Social Media Crawling
Social Media platforms provide APIs that allow us to get ‘raw’ data without the additional layout, which makes processing the data much easier. However, these APIs differ in various significant ways from the typical crawler workflow and therefore need special consideration.
In our current data model we distinguish between resources and sources.
A resource is a collection of information about an entity, such as the profile information about a user on a social media platform.
- post: A text or a reference to a multimedia object posted to the platform. A post typically has additional meta data, including the name or a reference to the user creating the post and the time when the post was created. Examples: a tweet, a Facebook status, a Pinterest pin
- profile: Information provided by a user about themselves. This excludes the list of friends/followers/… which is described by relations. Examples: name, short bio, country, date of birth, …
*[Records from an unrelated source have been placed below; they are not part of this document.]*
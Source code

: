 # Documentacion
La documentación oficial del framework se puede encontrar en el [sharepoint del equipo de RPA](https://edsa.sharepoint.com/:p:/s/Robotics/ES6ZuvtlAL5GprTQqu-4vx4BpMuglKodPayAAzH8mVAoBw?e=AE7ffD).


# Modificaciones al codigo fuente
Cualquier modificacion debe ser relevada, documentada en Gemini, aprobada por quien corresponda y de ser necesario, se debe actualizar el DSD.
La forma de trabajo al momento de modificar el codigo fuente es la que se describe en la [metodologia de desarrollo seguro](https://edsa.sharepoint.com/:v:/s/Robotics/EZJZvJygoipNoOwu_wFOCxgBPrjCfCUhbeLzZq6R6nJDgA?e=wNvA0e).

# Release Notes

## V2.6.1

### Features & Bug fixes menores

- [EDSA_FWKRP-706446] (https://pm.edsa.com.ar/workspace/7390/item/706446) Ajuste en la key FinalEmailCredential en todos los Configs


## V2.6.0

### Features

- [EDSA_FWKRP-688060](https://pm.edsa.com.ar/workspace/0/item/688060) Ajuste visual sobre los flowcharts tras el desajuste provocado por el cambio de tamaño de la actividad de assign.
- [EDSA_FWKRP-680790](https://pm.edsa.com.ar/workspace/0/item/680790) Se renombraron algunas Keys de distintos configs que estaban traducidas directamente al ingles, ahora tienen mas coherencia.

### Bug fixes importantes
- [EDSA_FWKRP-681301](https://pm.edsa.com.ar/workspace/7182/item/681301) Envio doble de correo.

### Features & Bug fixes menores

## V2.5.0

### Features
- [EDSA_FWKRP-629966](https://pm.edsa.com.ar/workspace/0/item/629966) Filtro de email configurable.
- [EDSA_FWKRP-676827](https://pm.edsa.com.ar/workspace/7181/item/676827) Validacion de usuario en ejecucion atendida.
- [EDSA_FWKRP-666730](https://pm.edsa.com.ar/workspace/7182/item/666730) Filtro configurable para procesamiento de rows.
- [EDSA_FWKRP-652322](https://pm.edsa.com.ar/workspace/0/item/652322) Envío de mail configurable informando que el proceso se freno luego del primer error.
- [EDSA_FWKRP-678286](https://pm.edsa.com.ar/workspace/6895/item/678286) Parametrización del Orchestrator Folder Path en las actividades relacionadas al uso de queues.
- relations: The list of users a user has selected on the platform. This includes lists of friends, followers and followees. If there are multiple such lists (e.g. in Twitter: followers and followees), than all lists should be retrieved, but stored in a way to make it possible to distinguish between them. This can be done by either storing the lists in separate documents or through the document format.
TODO: distinguish between in-relations and out-relations?
A source is an entry point to an API, for example a search query, that returns a collection of resources, in this case for example the posts containing the query term. Each source has an argument that further specifies the requested resources.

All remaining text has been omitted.